Would you write out every record that follows exactly, with the pictures left out?

== Segment start ==

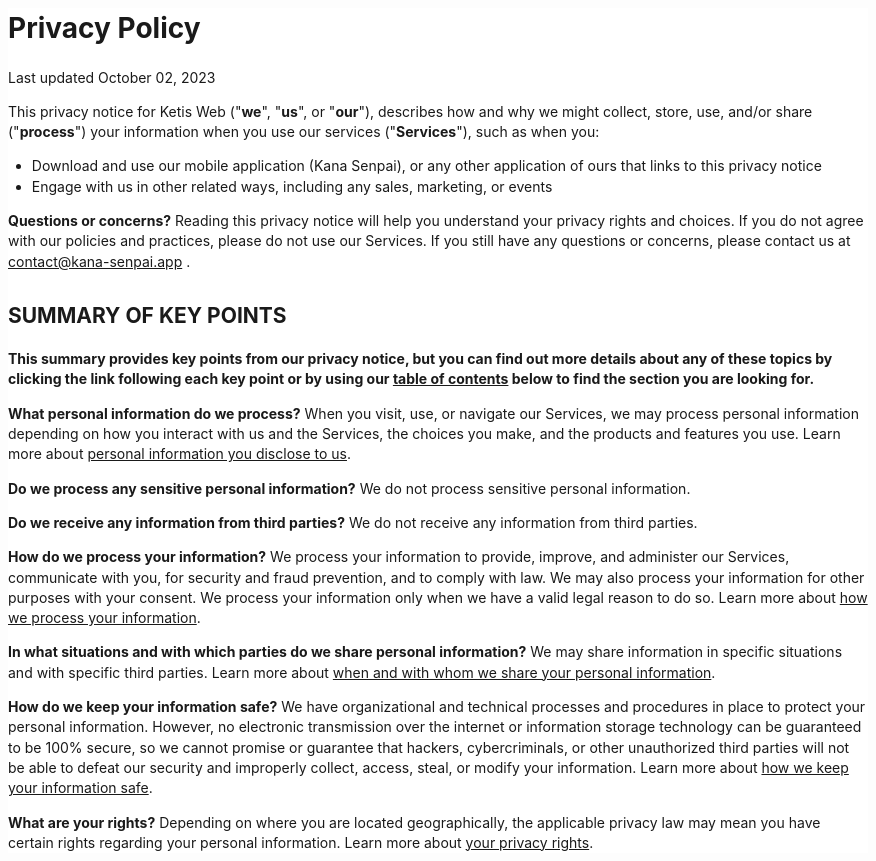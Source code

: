 # Privacy Policy

Last updated October 02, 2023


This privacy notice for Ketis Web ("**we**", "**us**", or "**our**"), describes how and why we might collect, store, use, and/or share ("**process**") your information when you use our services ("**Services**"), such as when you:

- Download and use our mobile application (Kana Senpai), or any other application of ours that links to this privacy notice
- Engage with us in other related ways, including any sales, marketing, or events

**Questions or concerns?** Reading this privacy notice will help you understand your privacy rights and choices. If you do not agree with our policies and practices, please do not use our Services. If you still have any questions or concerns, please contact us at contact@kana-senpai.app .


## SUMMARY OF KEY POINTS

**This summary provides key points from our privacy notice, but you can find out more details about any of these topics by clicking the link following each key point or by using our [table of contents](#TABLE-OF-CONTENTS) below to find the section you are looking for.**

**What personal information do we process?** When you visit, use, or navigate our Services, we may process personal information depending on how you interact with us and the Services, the choices you make, and the products and features you use. Learn more about [personal information you disclose to us](#1-what-information-do-we-collect).

**Do we process any sensitive personal information?** We do not process sensitive personal information.

**Do we receive any information from third parties?** We do not receive any information from third parties.

**How do we process your information?** We process your information to provide, improve, and administer our Services, communicate with you, for security and fraud prevention, and to comply with law. We may also process your information for other purposes with your consent. We process your information only when we have a valid legal reason to do so. Learn more about [how we process your information](#2-how-do-we-process-your-information).

**In what situations and with which parties do we share personal information?** We may share information in specific situations and with specific third parties. Learn more about [when and with whom we share your personal information](#4-when-and-with-whom-do-we-share-your-personal-information).

**How do we keep your information safe?** We have organizational and technical processes and procedures in place to protect your personal information. However, no electronic transmission over the internet or information storage technology can be guaranteed to be 100% secure, so we cannot promise or guarantee that hackers, cybercriminals, or other unauthorized third parties will not be able to defeat our security and improperly collect, access, steal, or modify your information. Learn more about [how we keep your information safe](#9-how-do-we-keep-your-information-safe).

**What are your rights?** Depending on where you are located geographically, the applicable privacy law may mean you have certain rights regarding your personal information. Learn more about [your privacy rights](#10-what-are-your-privacy-rights).
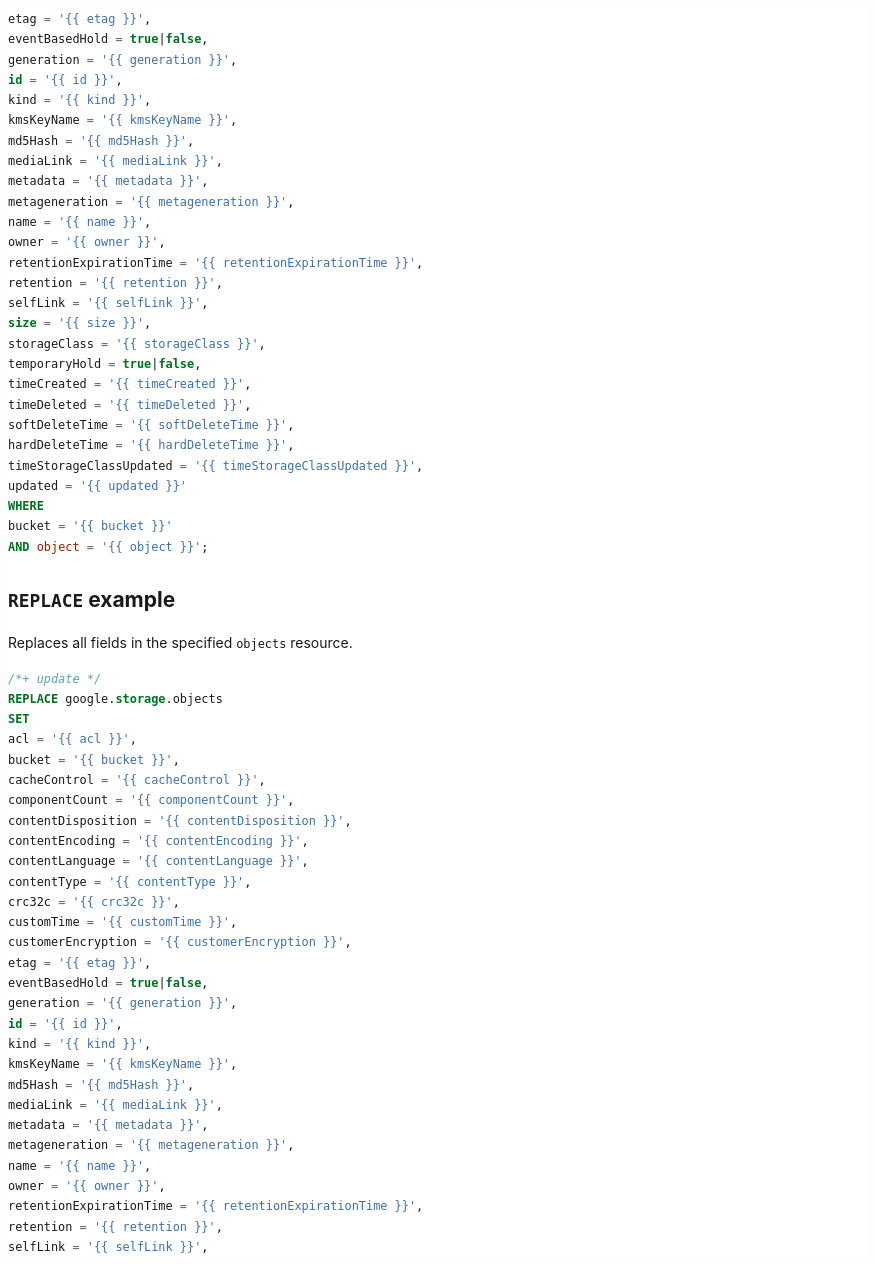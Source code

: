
 ```sql
etag = '{{ etag }}',
eventBasedHold = true|false,
generation = '{{ generation }}',
id = '{{ id }}',
kind = '{{ kind }}',
kmsKeyName = '{{ kmsKeyName }}',
md5Hash = '{{ md5Hash }}',
mediaLink = '{{ mediaLink }}',
metadata = '{{ metadata }}',
metageneration = '{{ metageneration }}',
name = '{{ name }}',
owner = '{{ owner }}',
retentionExpirationTime = '{{ retentionExpirationTime }}',
retention = '{{ retention }}',
selfLink = '{{ selfLink }}',
size = '{{ size }}',
storageClass = '{{ storageClass }}',
temporaryHold = true|false,
timeCreated = '{{ timeCreated }}',
timeDeleted = '{{ timeDeleted }}',
softDeleteTime = '{{ softDeleteTime }}',
hardDeleteTime = '{{ hardDeleteTime }}',
timeStorageClassUpdated = '{{ timeStorageClassUpdated }}',
updated = '{{ updated }}'
WHERE 
bucket = '{{ bucket }}'
AND object = '{{ object }}';
```

## `REPLACE` example

Replaces all fields in the specified <code>objects</code> resource.

```sql
/*+ update */
REPLACE google.storage.objects
SET 
acl = '{{ acl }}',
bucket = '{{ bucket }}',
cacheControl = '{{ cacheControl }}',
componentCount = '{{ componentCount }}',
contentDisposition = '{{ contentDisposition }}',
contentEncoding = '{{ contentEncoding }}',
contentLanguage = '{{ contentLanguage }}',
contentType = '{{ contentType }}',
crc32c = '{{ crc32c }}',
customTime = '{{ customTime }}',
customerEncryption = '{{ customerEncryption }}',
etag = '{{ etag }}',
eventBasedHold = true|false,
generation = '{{ generation }}',
id = '{{ id }}',
kind = '{{ kind }}',
kmsKeyName = '{{ kmsKeyName }}',
md5Hash = '{{ md5Hash }}',
mediaLink = '{{ mediaLink }}',
metadata = '{{ metadata }}',
metageneration = '{{ metageneration }}',
name = '{{ name }}',
owner = '{{ owner }}',
retentionExpirationTime = '{{ retentionExpirationTime }}',
retention = '{{ retention }}',
selfLink = '{{ selfLink }}',
```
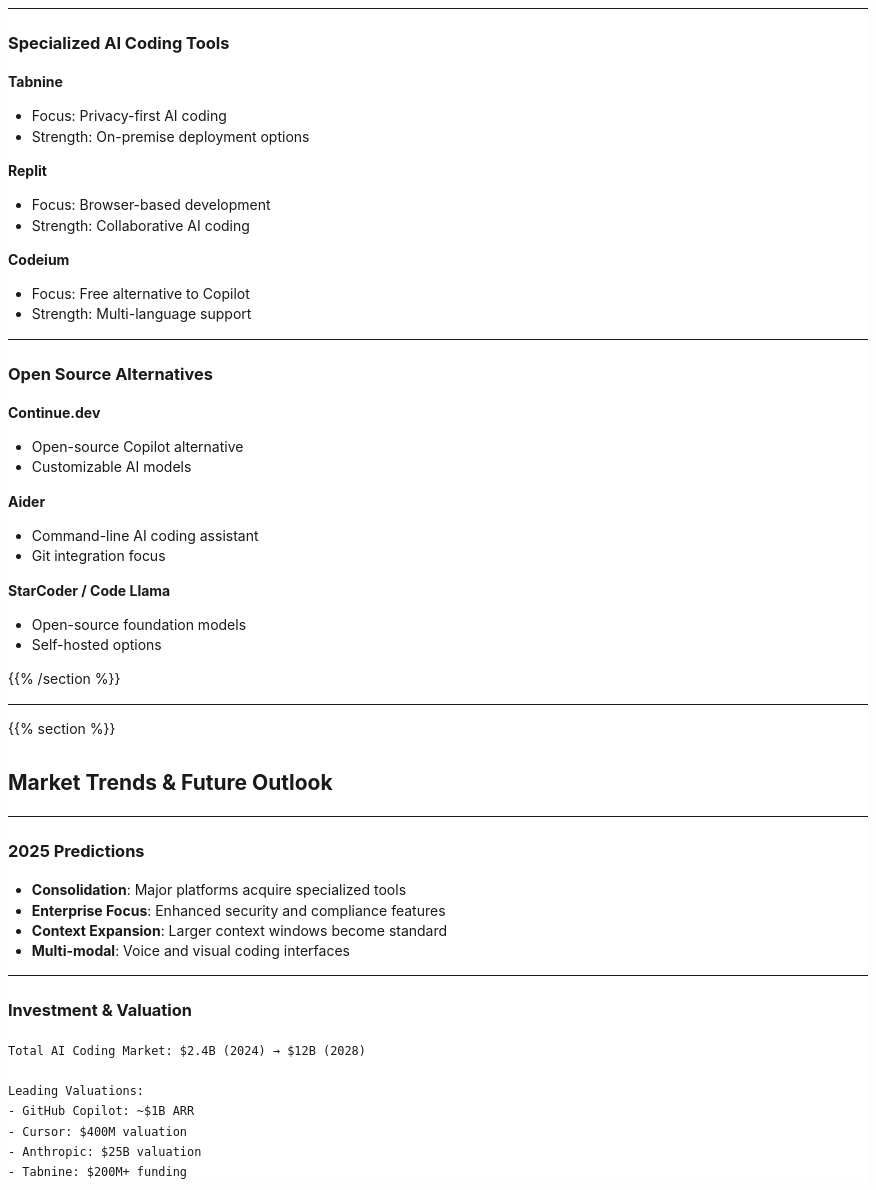 ___

### Specialized AI Coding Tools

**Tabnine**
- Focus: Privacy-first AI coding
- Strength: On-premise deployment options

**Replit**
- Focus: Browser-based development
- Strength: Collaborative AI coding

**Codeium**
- Focus: Free alternative to Copilot
- Strength: Multi-language support

___

### Open Source Alternatives

**Continue.dev**
- Open-source Copilot alternative
- Customizable AI models

**Aider**
- Command-line AI coding assistant
- Git integration focus

**StarCoder / Code Llama**
- Open-source foundation models
- Self-hosted options

{{% /section %}}

---

{{% section %}}

## Market Trends & Future Outlook

___

### 2025 Predictions
- **Consolidation**: Major platforms acquire specialized tools
- **Enterprise Focus**: Enhanced security and compliance features
- **Context Expansion**: Larger context windows become standard
- **Multi-modal**: Voice and visual coding interfaces

___

### Investment & Valuation
```
Total AI Coding Market: $2.4B (2024) → $12B (2028)

Leading Valuations:
- GitHub Copilot: ~$1B ARR
- Cursor: $400M valuation
- Anthropic: $25B valuation
- Tabnine: $200M+ funding
```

== Segment end ==

Problem solution>
Source code

: # Privacy Policy

Last updated October 02, 2023


This privacy notice for Ketis Web ("**we**", "**us**", or "**our**"), describes how and why we might collect, store, use, and/or share ("**process**") your information when you use our services ("**Services**"), such as when you:

- Download and use our mobile application (Kana Senpai), or any other application of ours that links to this privacy notice
- Engage with us in other related ways, including any sales, marketing, or events

**Questions or concerns?** Reading this privacy notice will help you understand your privacy rights and choices. If you do not agree with our policies and practices, please do not use our Services. If you still have any questions or concerns, please contact us at contact@kana-senpai.app .


## SUMMARY OF KEY POINTS

**This summary provides key points from our privacy notice, but you can find out more details about any of these topics by clicking the link following each key point or by using our [table of contents](#TABLE-OF-CONTENTS) below to find the section you are looking for.**

**What personal information do we process?** When you visit, use, or navigate our Services, we may process personal information depending on how you interact with us and the Services, the choices you make, and the products and features you use. Learn more about [personal information you disclose to us](#1-what-information-do-we-collect).

**Do we process any sensitive personal information?** We do not process sensitive personal information.

**Do we receive any information from third parties?** We do not receive any information from third parties.

**How do we process your information?** We process your information to provide, improve, and administer our Services, communicate with you, for security and fraud prevention, and to comply with law. We may also process your information for other purposes with your consent. We process your information only when we have a valid legal reason to do so. Learn more about [how we process your information](#2-how-do-we-process-your-information).

**In what situations and with which parties do we share personal information?** We may share information in specific situations and with specific third parties. Learn more about [when and with whom we share your personal information](#4-when-and-with-whom-do-we-share-your-personal-information).

**How do we keep your information safe?** We have organizational and technical processes and procedures in place to protect your personal information. However, no electronic transmission over the internet or information storage technology can be guaranteed to be 100% secure, so we cannot promise or guarantee that hackers, cybercriminals, or other unauthorized third parties will not be able to defeat our security and improperly collect, access, steal, or modify your information. Learn more about [how we keep your information safe](#9-how-do-we-keep-your-information-safe).

**What are your rights?** Depending on where you are located geographically, the applicable privacy law may mean you have certain rights regarding your personal information. Learn more about [your privacy rights](#10-what-are-your-privacy-rights).
Source code

:
 ```sql
etag = '{{ etag }}',
eventBasedHold = true|false,
generation = '{{ generation }}',
id = '{{ id }}',
kind = '{{ kind }}',
kmsKeyName = '{{ kmsKeyName }}',
md5Hash = '{{ md5Hash }}',
mediaLink = '{{ mediaLink }}',
metadata = '{{ metadata }}',
metageneration = '{{ metageneration }}',
name = '{{ name }}',
owner = '{{ owner }}',
retentionExpirationTime = '{{ retentionExpirationTime }}',
retention = '{{ retention }}',
selfLink = '{{ selfLink }}',
size = '{{ size }}',
storageClass = '{{ storageClass }}',
temporaryHold = true|false,
timeCreated = '{{ timeCreated }}',
timeDeleted = '{{ timeDeleted }}',
softDeleteTime = '{{ softDeleteTime }}',
hardDeleteTime = '{{ hardDeleteTime }}',
timeStorageClassUpdated = '{{ timeStorageClassUpdated }}',
updated = '{{ updated }}'
WHERE 
bucket = '{{ bucket }}'
AND object = '{{ object }}';
```

## `REPLACE` example

Replaces all fields in the specified <code>objects</code> resource.

```sql
/*+ update */
REPLACE google.storage.objects
SET 
acl = '{{ acl }}',
bucket = '{{ bucket }}',
cacheControl = '{{ cacheControl }}',
componentCount = '{{ componentCount }}',
contentDisposition = '{{ contentDisposition }}',
contentEncoding = '{{ contentEncoding }}',
contentLanguage = '{{ contentLanguage }}',
contentType = '{{ contentType }}',
crc32c = '{{ crc32c }}',
customTime = '{{ customTime }}',
customerEncryption = '{{ customerEncryption }}',
etag = '{{ etag }}',
eventBasedHold = true|false,
generation = '{{ generation }}',
id = '{{ id }}',
kind = '{{ kind }}',
kmsKeyName = '{{ kmsKeyName }}',
md5Hash = '{{ md5Hash }}',
mediaLink = '{{ mediaLink }}',
metadata = '{{ metadata }}',
metageneration = '{{ metageneration }}',
name = '{{ name }}',
owner = '{{ owner }}',
retentionExpirationTime = '{{ retentionExpirationTime }}',
retention = '{{ retention }}',
selfLink = '{{ selfLink }}',
```
 ___

### Specialized AI Coding Tools

**Tabnine**
- Focus: Privacy-first AI coding
- Strength: On-premise deployment options

**Replit**
- Focus: Browser-based development
- Strength: Collaborative AI coding

**Codeium**
- Focus: Free alternative to Copilot
- Strength: Multi-language support

___

### Open Source Alternatives

**Continue.dev**
- Open-source Copilot alternative
- Customizable AI models

**Aider**
- Command-line AI coding assistant
- Git integration focus

**StarCoder / Code Llama**
- Open-source foundation models
- Self-hosted options

{{% /section %}}

---

{{% section %}}

## Market Trends & Future Outlook

___

### 2025 Predictions
- **Consolidation**: Major platforms acquire specialized tools
- **Enterprise Focus**: Enhanced security and compliance features
- **Context Expansion**: Larger context windows become standard
- **Multi-modal**: Voice and visual coding interfaces

___

### Investment & Valuation
```
Total AI Coding Market: $2.4B (2024) → $12B (2028)

Leading Valuations:
- GitHub Copilot: ~$1B ARR
- Cursor: $400M valuation
- Anthropic: $25B valuation
- Tabnine: $200M+ funding
```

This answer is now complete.